**Data supplied**:
= = = =

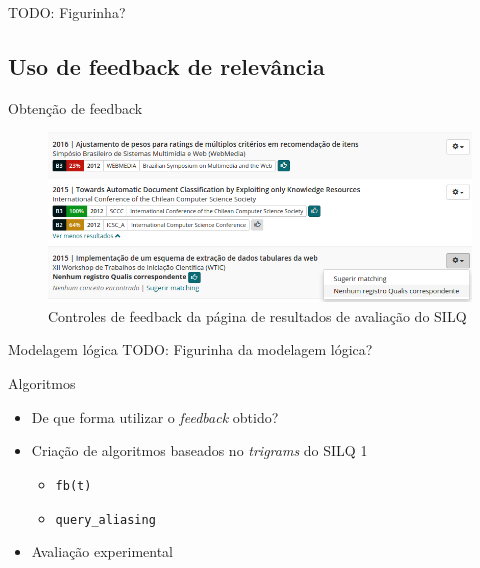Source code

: \documentclass{beamer}
\begin{document}
\begin{frame}
  TODO: Figurinha?
\end{frame}

\subsection{Uso de feedback de relevância}

\begin{frame}{Obtenção de feedback}
  \begin{figure}
    \includegraphics[width=\textwidth]{figuras/feedbacks.png}
    \caption{Controles de feedback da página de resultados de avaliação do SILQ}
  \end{figure}
\end{frame}

\begin{frame}{Modelagem lógica}
  TODO: Figurinha da modelagem lógica?
\end{frame}

\begin{frame}{Algoritmos}
  \begin{itemize}
    \item De que forma utilizar o \textit{feedback} obtido?
    \item Criação de algoritmos baseados no \textit{trigrams} do SILQ 1
    \begin{itemize}
      \item \texttt{fb(t)}
      \item \texttt{query\_aliasing}
    \end{itemize}
    \item Avaliação experimental
  \end{itemize}
\end{frame}
\end{document}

= = = =

The answer is a faithful copy of the records above, with the pictures removed.

Source code

: \documentclass{beamer}
\begin{document}
\begin{frame}
  TODO: Figurinha?
\end{frame}

\subsection{Uso de feedback de relevância}

\begin{frame}{Obtenção de feedback}
  \begin{figure}
    \includegraphics[width=\textwidth]{figuras/feedbacks.png}
    \caption{Controles de feedback da página de resultados de avaliação do SILQ}
  \end{figure}
\end{frame}

\begin{frame}{Modelagem lógica}
  TODO: Figurinha da modelagem lógica?
\end{frame}

\begin{frame}{Algoritmos}
  \begin{itemize}
    \item De que forma utilizar o \textit{feedback} obtido?
    \item Criação de algoritmos baseados no \textit{trigrams} do SILQ 1
    \begin{itemize}
      \item \texttt{fb(t)}
      \item \texttt{query\_aliasing}
    \end{itemize}
    \item Avaliação experimental
  \end{itemize}
\end{frame}
\end{document}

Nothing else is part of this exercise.